So that, with the adjusting shaft 27 stopped, the second gear wheel 17 will rotate at exactly the speed of the folding cylinder 01, it is necessary that the requirement

$\begin{array}{cc}\frac{\mathrm{z37}\mathrm{z31}\mathrm{z32}\mathrm{z24}}{\mathrm{z38}\mathrm{z33}\mathrm{z29}\mathrm{z36}}=1& \left(1\right)\end{array}$
be met.

In order to cause a rotation of the second gear wheel 17, in relation to the folding cylinder 01, by the rotation of the adjusting shaft 27, it is furthermore necessary that either the tooth numbers z29, z31, z32, z33 of the two sleeves 29, 31, or of the crown gears 32, 33, or both, differ. If this were not the case, a rotation of the adjusting shaft 27 would not result in a rotation of the internally geared wheels 41, 42 in relation to each other.

This means that the mechanism in FIG. 7 must fulfill the conditions of equation 1 and, at the same time
z29≠z31V z32≠z33  (2)
must apply.

The two conditions can be met in general, because the gear wheels 24, 38 have a considerably greater diameter than the internally geared wheels 41, 42 and can have a large number of teeth z24, z38, which are only slightly different from each other.

Thus, it is possible, for example, to select the tooth numbers of the interior and of the exterior tooth arrangements of the internally geared wheels 41, 42 to be identical in pairs, and to accept a slight difference between the tooth numbers z29, z31 of the flexible sleeves 29, 31. In this case the equation 1 is reduced to

$\begin{array}{cc}\frac{\mathrm{z31}\mathrm{z24}}{\mathrm{z38}\mathrm{z29}}=1& \left(3\right)\end{array}$
i.e. the synchronous running of the gear wheel 17 with the folding cylinder 01, while the adjusting shaft 27 is stopped, is assured if the tooth numbers z29, z31 of the flexible sleeves 29, 31 are at the same ratio to each other as those of the gear wheels 24, 38:

$\frac{\mathrm{z29}}{\mathrm{z31}}=\frac{\mathrm{z38}}{\mathrm{z24}}$

It is therefore sufficient to select the tooth numbers z24, z38 of the gear wheels 24, 38 and of the flexible sleeves 29, 31 to be identical in pairs.
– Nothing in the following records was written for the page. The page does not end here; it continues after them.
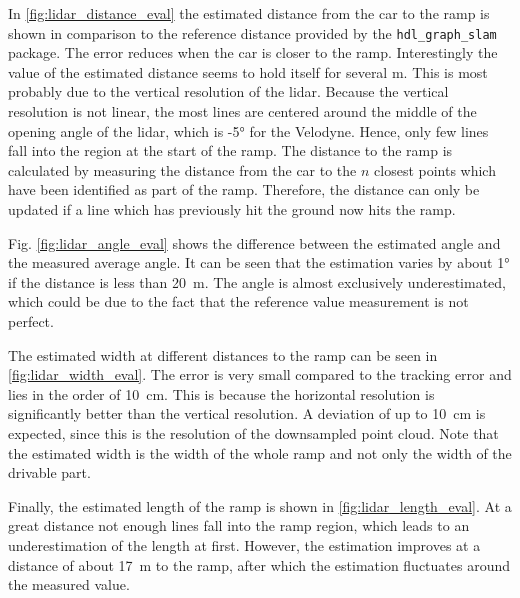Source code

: In \cref{fig:lidar_distance_eval} the estimated distance from the car to the ramp is shown in comparison to the reference distance provided by the \texttt{hdl\_graph\_slam} package.
The error reduces when the car is closer to the ramp.
Interestingly the value of the estimated distance seems to hold itself for several \si{\metre}.
This is most probably due to the vertical resolution of the \gls{lidar}.
Because the vertical resolution is not linear, the most lines are centered around the middle of the opening angle of the \gls{lidar}, which is -\ang{5} for the Velodyne.
Hence, only few lines fall into the region at the start of the ramp.
The distance to the ramp is calculated by measuring the distance from the car to the $n$ closest points which have been identified as part of the ramp.
Therefore, the distance can only be updated if a line which has previously hit the ground now hits the ramp.\par
Fig. \ref{fig:lidar_angle_eval} shows the difference between the estimated angle and the measured average angle.
It can be seen that the estimation varies by about \ang{1} if the distance is less than \SI{20}{\metre}.
The angle is almost exclusively underestimated, which could be due to the fact that the reference value measurement is not perfect.\par
The estimated width at different distances to the ramp can be seen in \cref{fig:lidar_width_eval}.
The error is very small compared to the tracking error and lies in the order of \SI{10}{\cm}.
This is because the horizontal resolution is significantly better than the vertical resolution.
A deviation of up to \SI{10}{\cm} is expected, since this is the resolution of the downsampled point cloud.
Note that the estimated width is the width of the whole ramp and not only the width of the drivable part.\par
Finally, the estimated length of the ramp is shown in \cref{fig:lidar_length_eval}.
At a great distance not enough lines fall into the ramp region, which leads to an underestimation of the length at first.
However, the estimation improves at a distance of about \SI{17}{\metre} to the ramp, after which the estimation fluctuates around the measured value.\par
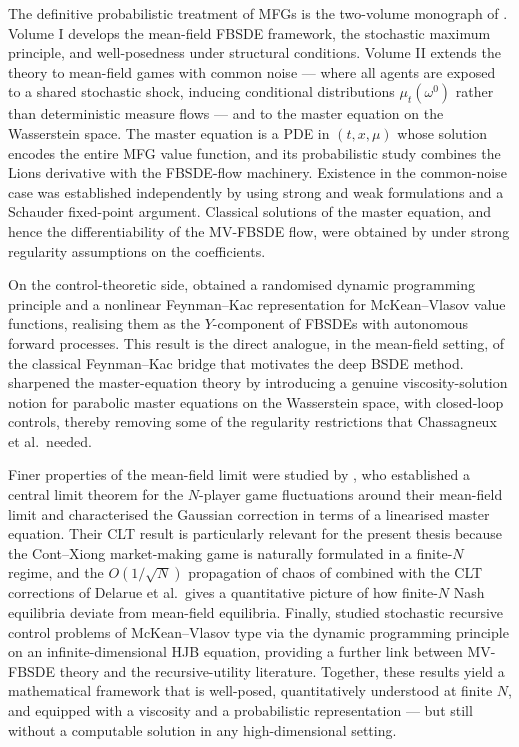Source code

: The definitive probabilistic treatment of MFGs is the two-volume
monograph of \citet{carmona2018}.  Volume I develops the mean-field
FBSDE framework, the stochastic maximum principle, and
well-posedness under structural conditions.  Volume II extends the
theory to mean-field games with common noise — where all agents are
exposed to a shared stochastic shock, inducing conditional
distributions $\mu_t(\omega^0)$ rather than deterministic measure
flows — and to the master equation on the Wasserstein space.  The
master equation is a PDE in $(t, x, \mu)$ whose solution encodes the
entire MFG value function, and its probabilistic study combines the
Lions derivative with the FBSDE-flow machinery.  Existence in the
common-noise case was established independently by
\citet{carmona2016} using strong and weak formulations and a
Schauder fixed-point argument.  Classical solutions of the master
equation, and hence the differentiability of the MV-FBSDE flow, were
obtained by \citet{chassagneux2014} under strong
regularity assumptions on the coefficients.

On the control-theoretic side, \citet{bayraktar2018}
obtained a randomised dynamic programming principle and a nonlinear
Feynman--Kac representation for McKean--Vlasov value functions,
realising them as the $Y$-component of FBSDEs with autonomous
forward processes.  This result is the direct analogue, in the
mean-field setting, of the classical Feynman--Kac bridge that
motivates the deep BSDE method.  \citet{wuzhang2020} sharpened
the master-equation theory by introducing a genuine viscosity-solution
notion for parabolic master equations on the Wasserstein space, with
closed-loop controls, thereby removing some of the regularity
restrictions that Chassagneux et al.\ needed.

Finer properties of the mean-field limit were studied by
\citet{delarue2019}, who established a central limit theorem for
the $N$-player game fluctuations around their mean-field limit and
characterised the Gaussian correction in terms of a linearised
master equation.  Their CLT result is particularly relevant for the
present thesis because the Cont--Xiong market-making game is
naturally formulated in a finite-$N$ regime, and the $O(1/\sqrt{N})$
propagation of chaos of \citet{buckdahn2009limit} combined with the
CLT corrections of Delarue et al.\ gives a quantitative picture of
how finite-$N$ Nash equilibria deviate from mean-field equilibria.
Finally, \citet{zhang2023} studied stochastic recursive
control problems of McKean--Vlasov type via the dynamic programming
principle on an infinite-dimensional HJB equation, providing a
further link between MV-FBSDE theory and the recursive-utility
literature.  Together, these results yield a mathematical framework
that is well-posed, quantitatively understood at finite $N$, and
equipped with a viscosity and a probabilistic representation — but
still without a computable solution in any high-dimensional setting.

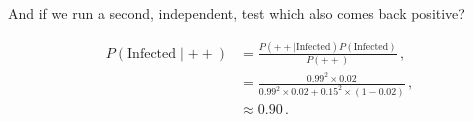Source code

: \noindent And if we run a second, independent, test which also comes back positive?

\begin{equation}\label{eq:stats:BayesEx2}
\begin{split}
P\left(\text{Infected} \mid ++\right) &= \frac{P\left(++ \mid \text{Infected}\right) P\left(\text{Infected}\right)}{P\left(++\right)}\,, \\
&= \frac{\num{0.99}^{2} \times \num{0.02}}{\num{0.99}^{2} \times \num{0.02} + \num{0.15}^{2} \times \left(1-\num{0.02}\right)}\,, \\
&\approx \num{0.90}\,.
\end{split}
\end{equation}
The smaller the difference of the tooth numbers z9, z31 of the flexible sleeves 29, 31, the more sensitively can the turning of the gear wheels 24, 38 toward each other be performed by rotating the adjusting shaft 27. Approximately n31/(n31−n29) revolutions of the adjusting shaft 27 are required for rotating the gear wheels 24, 38 by 360° in relation to each other.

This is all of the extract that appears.